Był wschodzącą gwiazdą koszykówki. Postanowił jednak zostać księdzem
Ks. Branden Gordon jeszcze 20 lat temu udzielał wywiadu jako zapowiadająca się gwiazda koszykówki. Odkrył jednak powołanie do kapłaństwa, a obecnie posługuje w kościele pw. św. Benedykta w Etobicoke w Kanadzie. Serwis CityNews postanowił dowiedzieć się, dlaczego ks. Branden nie chciał zrobić sportowej kariery, a zamiast tego oddał swoje życie Jezusowi.

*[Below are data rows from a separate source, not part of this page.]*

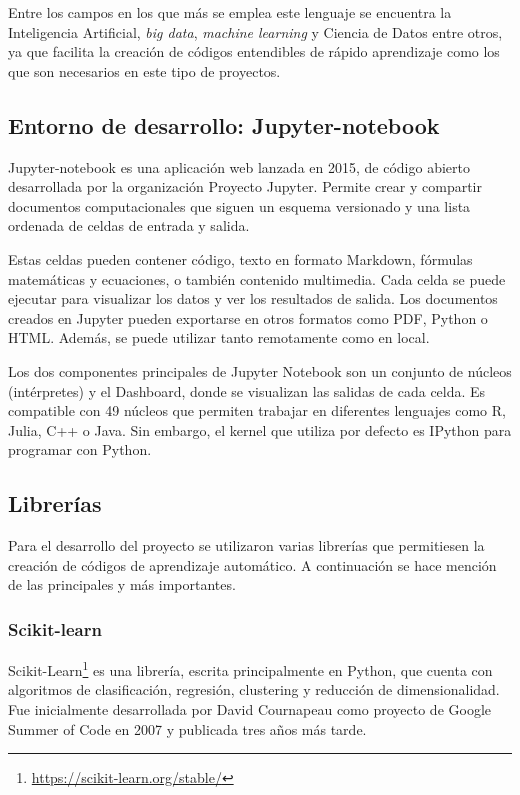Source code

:\documentclass[a4paper, 12pt]{book}
\begin{document}
Entre los campos en los que más se emplea este lenguaje se encuentra la Inteligencia Artificial, \textit{big data}, \textit{machine learning} y Ciencia de Datos entre otros, ya que facilita la creación de códigos entendibles de rápido aprendizaje como los que son necesarios en este tipo de proyectos.

\subsection{Entorno de desarrollo: Jupyter-notebook}
\label{subsec:entorno_de_desarrollo}

Jupyter-notebook es una aplicación web lanzada en 2015, de código abierto desarrollada por la organización Proyecto Jupyter. Permite crear y compartir documentos computacionales que siguen un esquema versionado y una lista ordenada de celdas de entrada y salida.

Estas celdas pueden contener código, texto en formato Markdown, fórmulas matemáticas y ecuaciones, o también contenido multimedia. Cada celda se puede ejecutar para visualizar los datos y ver los resultados de salida. Los documentos creados en Jupyter pueden exportarse en otros formatos como PDF, Python o HTML. Además, se puede utilizar tanto remotamente como en local.

Los dos componentes principales de Jupyter Notebook son un conjunto de núcleos (intérpretes) y el Dashboard, donde se visualizan las salidas de cada celda. Es compatible con 49 núcleos que permiten trabajar en diferentes lenguajes como R, Julia, C++ o Java. Sin embargo, el kernel que utiliza por defecto es IPython para programar con Python. 

\subsection{Librerías}
\label{subsec:Librerías}
Para el desarrollo del proyecto se utilizaron varias librerías que permitiesen la creación de códigos de aprendizaje automático. A continuación se hace mención de las principales y más importantes.

\subsubsection{Scikit-learn}
\label{subsubsec:Scikit-learn}
Scikit-Learn\footnote{\url{https://scikit-learn.org/stable/}} es una librería, escrita principalmente en Python, que cuenta con algoritmos de clasificación, regresión, clustering y reducción de dimensionalidad. Fue inicialmente desarrollada por David Cournapeau como proyecto de Google Summer of Code en 2007 y publicada tres años más tarde.
\end{document}
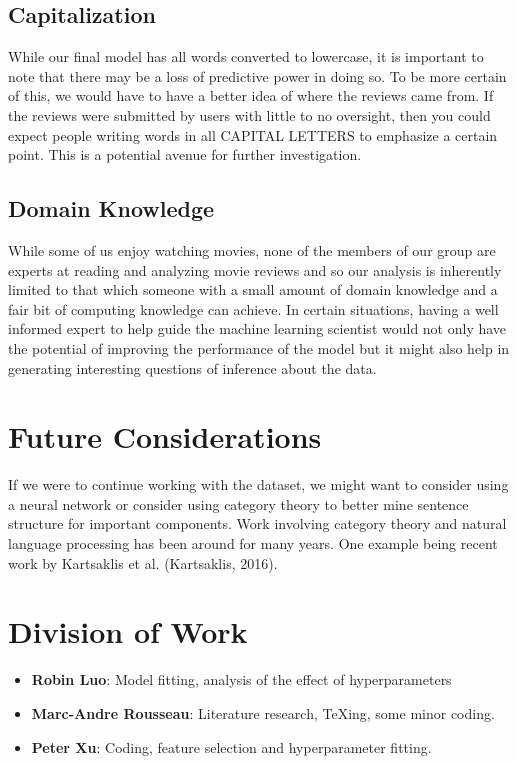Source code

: \documentclass{amsart}
\theoremstyle{definition}
\theoremstyle{remark}
\numberwithin{equation}{section}
\begin{document}
\subsection{Capitalization}
While our final model has all words converted to lowercase, it is important to note that there may be a loss of predictive power in doing so.  To be more certain of this, we would have to have a better idea of where the reviews came from.  If the reviews were submitted by users with little to no oversight, then you could expect people writing words in all CAPITAL LETTERS to emphasize a certain point.  This is a potential avenue for further investigation.
\subsection{Domain Knowledge}
While some of us enjoy watching movies, none of the members of our group are experts at reading and analyzing movie reviews and so our analysis is inherently limited to that which someone with a small amount of domain knowledge and a fair bit of computing knowledge can achieve.  In certain situations, having a well informed expert to help guide the machine learning scientist would not only have the potential of improving the performance of the model but it might also help in generating interesting questions of inference about the data.
\section{Future Considerations}
If we were to continue working with the dataset, we might want to consider using a neural network or consider using category theory to better mine sentence structure for important components.  Work involving category theory and natural language processing has been around for many years.  One example being recent work by Kartsaklis et al. (Kartsaklis, 2016).
\section{Division of Work}
\begin{itemize}
\item{\textbf{Robin Luo}}: Model fitting, analysis of the effect of hyperparameters
\item{\textbf{Marc-Andre Rousseau}}: Literature research, TeXing, some minor coding.
\item{\textbf{Peter Xu}}: Coding, feature selection and hyperparameter fitting.
\end{itemize}
\end{document}
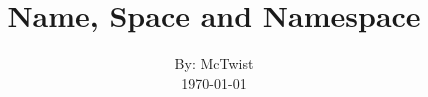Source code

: 

\def\writer{McTwist}

\title{Name, Space and Namespace}
\author{By: \writer\\
	\today}



\maketitle

\newpage
\tableofcontents

\newpage
{}







%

Mógł być gwiazdą koszykówki. Wybrał kapłaństwo
20 lat temu 17-letni wówczas Branden Gordon udzielił CityNews wywiadu. W tamtym okresie swojego życia trenował koszykówkę i wiele wskazywało na to, że w przyszłości może być prawdziwą gwiazdą.

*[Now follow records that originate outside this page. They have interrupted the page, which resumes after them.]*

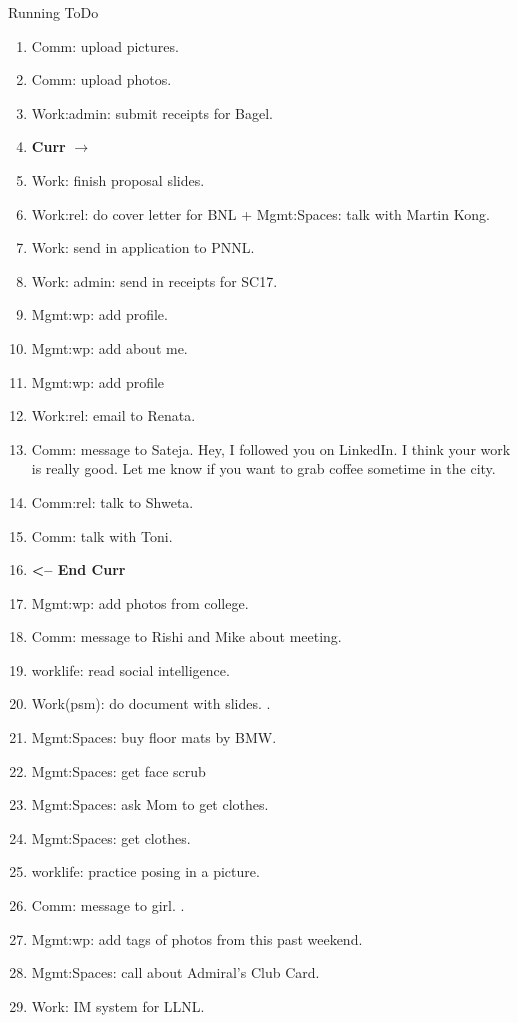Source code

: \begin{columns}
\begin{column}{0.6\linewidth}
\begin{block}{Running ToDo}
\begin{enumerate}
\item \tiny Comm: upload pictures. 
\item \tiny Comm: upload photos. 

\item \tiny Work:admin: submit receipts for Bagel. 

  
\tiny \item[] \tiny \textbf{Curr} $\rightarrow$
  
\item \tiny Work: finish proposal slides. 

\item \tiny Work:rel: do cover letter for BNL + Mgmt:Spaces: talk with
  Martin Kong.
  
\item \tiny Work: send in application to PNNL.

\item \tiny Work: admin: send in receipts for SC17. 

\item \tiny Mgmt:wp: add profile.
\item \tiny Mgmt:wp: add about me. 
  
\item \tiny Mgmt:wp: add profile 
\item \tiny Work:rel: email to Renata.  
\item \tiny Comm: message to Sateja. 
  Hey, I followed you on LinkedIn. I think your work is really good. 
  Let me know if you want to grab coffee sometime in the city. 
\item \tiny Comm:rel: talk to Shweta.
\item \tiny Comm: talk with Toni. 

\item \tiny \textbf{ <-- End Curr }
      \item \tiny Mgmt:wp: add photos from college. 
      \item \tiny Comm: message to Rishi and Mike about meeting. 
      \item \tiny worklife: read social intelligence.  
      \item \tiny Work(psm): do document with slides. .
      \item \tiny Mgmt:Spaces: buy floor mats by BMW. 
      \item \tiny Mgmt:Spaces: get face scrub
      \item \tiny Mgmt:Spaces: ask Mom to get clothes.
      \item \tiny Mgmt:Spaces: get clothes. 
      \item \tiny worklife: practice posing in a picture.  
      \item \tiny Comm: message to girl.  . 
      \item \tiny Mgmt:wp: add tags of photos from this past weekend.  
      \item \tiny Mgmt:Spaces: call about Admiral's Club Card.
      \item \tiny Work: IM system for LLNL. 
        

\end{enumerate}
\end{block}
\end{column}
\end{columns}
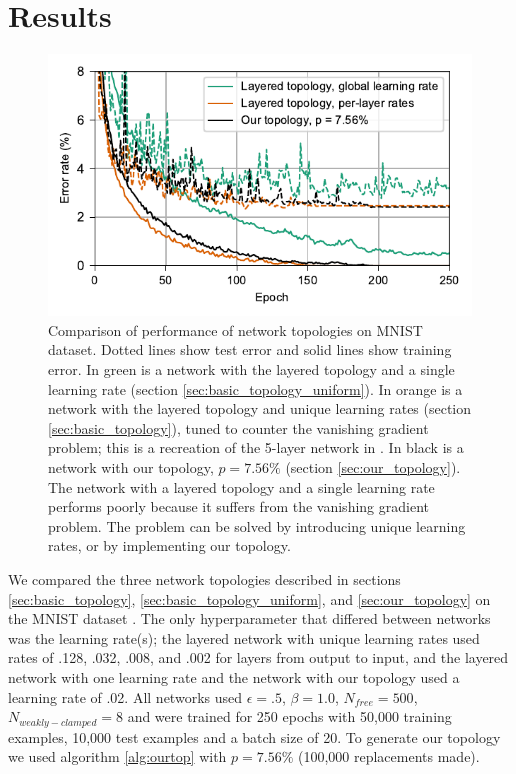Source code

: \documentclass[format=sigconf]{acmart}
\begin{document}
\section{Results}

\begin{figure}
  \centering
  \includegraphics[width=\columnwidth]{figures/MNIST_network_comparison.pdf}
  \caption{Comparison of performance of network topologies on MNIST dataset. Dotted lines show test error and solid lines show training error. In green is a network with the layered topology and a single learning rate (section \ref{sec:basic_topology_uniform}). In orange is a network with the layered topology and unique learning rates (section \ref{sec:basic_topology}), tuned to counter the vanishing gradient problem; this is a recreation of the 5-layer network in \cite{scellier17}. In black is a network with our topology, $p=7.56\%$ (section \ref{sec:our_topology}). The network with a layered topology and a single learning rate performs poorly because it suffers from the vanishing gradient problem. The problem can be solved by introducing unique learning rates, or by implementing our topology.}
  \label{fig:mnist_comparison}
\end{figure}

We compared the three network topologies described in sections \ref{sec:basic_topology}, \ref{sec:basic_topology_uniform}, and \ref{sec:our_topology} on the MNIST dataset \cite{mnist1998}. The only hyperparameter that differed between networks was the learning rate(s); the layered network with unique learning rates used rates of .128, .032, .008, and .002 for layers from output to input, and the layered network with one learning rate and the network with our topology used a learning rate of .02. All networks used $\epsilon=.5$, $\beta=1.0$, $N_{free}=500$, $N_{weakly-clamped}=8$ and were trained for 250 epochs with 50,000 training examples, 10,000 test examples and a batch size of 20. To generate our topology we used algorithm \ref{alg:ourtop} with $p=7.56\%$ (100,000 replacements made).
\end{document}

- Gdyby ktoś mi powiedział, że zostanę księdzem i 20 lat później będę stał z tobą w kościele, w którym posługuję, prawdopodobnie bym w to nie uwierzył - powiedział dziennikarzowi ks. Gordon.
Zapytany, jak to się stało, że został księdzem, duchowny odparł, że od najmłodszych lat dostrzegał oznaki powołania do kapłaństwa. - Jak widać po moich zapiskach sprzed 20 lat, pojawiało się wiele duchowych tematów. Szukałem Boga, szukałem sensu - wytłumaczył ks. Branden i dodał, że to w kapłaństwie "znalazł to, czego szukał".
Pomoc młodym ludziom
Jako ksiądz spełnił też swoje marzenie o byciu pisarzem. Niedawno ukończył pracę nad książką dla dzieci, którą wkrótce chce wydać.
Ksiądz Gordon musi stawiać czoła wielu przeciwnościom, jakie trapią społeczność, w której posługuje. Jednym z problemów są siejące przemoc gangi. - Myślę, że wielu młodym ludziom brakuje poczucia przebaczenia i miłości do wrogów - wyjaśnił duchowny.
- Mamy wewnętrzne, pokoleniowe konflikty, które trwają od lat. Ludzie odczuwają chęć zemsty na wrogach z powodu czegoś, co się wydarzyło jakiś czas temu, a potem po prostu trwało i nabierało na sile - dodał kapłan.